**Directions**
Whenever a line in the data holds the string "你就在此處不要走動", copy that line.

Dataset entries
╭──

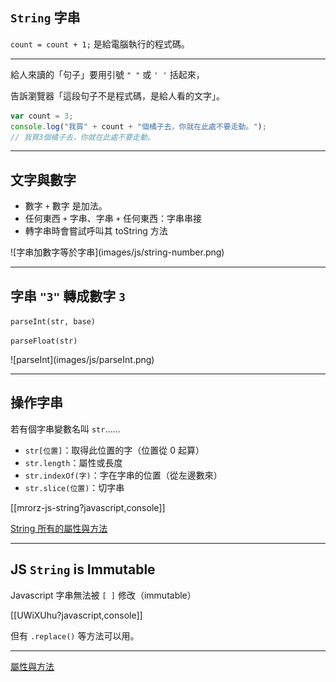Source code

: `String` 字串
------------

`count = count + 1;` 是給電腦執行的程式碼。

----

給人來讀的「句子」要用引號 `" "` 或 `' '` 括起來，

告訴瀏覽器「這段句子不是程式碼，是給人看的文字」。

```javascript
var count = 3;
console.log("我買" + count + "個橘子去，你就在此處不要走動。");
// 我買3個橘子去，你就在此處不要走動。
```

---

文字與數字
------
* 數字 `+` 數字 是加法。
* 任何東西 `+` 字串、字串 `+` 任何東西：字串串接
* 轉字串時會嘗試呼叫其 toString 方法

<div class="row">
    <div class="span3 centered">
        ![字串加數字等於字串](images/js/string-number.png)
    </div>
</div>

---

字串 `"3"` 轉成數字 `3`
------

`parseInt(str, base)` 

`parseFloat(str)`

<div class="row">
    <div class="span3 centered">
![parseInt](images/js/parseInt.png)
    </div>
</div>

---

操作字串
------

若有個字串變數名叫 `str`……

* `str[位置]`：取得此位置的字（位置從 0 起算）
* `str.length`：屬性或長度
* `str.indexOf(字)`：字在字串的位置（從左邊數來）
* `str.slice(位置)`：切字串

[[mrorz-js-string?javascript,console]]

[String 所有的屬性與方法](https://developer.mozilla.org/en/JavaScript/Reference/Global_Objects/String#String_instances)

---

JS `String` is Immutable
------

Javascript 字串無法被 `[ ]` 修改（immutable）

[[UWiXUhu?javascript,console]]

但有 `.replace()` 等方法可以用。

-----

[屬性與方法](https://developer.mozilla.org/en/JavaScript/Reference/Global_Objects/String#String_instances)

╰──

**Written response**
console.log("我買" + count + "個橘子去，你就在此處不要走動。");
// 我買3個橘子去，你就在此處不要走動。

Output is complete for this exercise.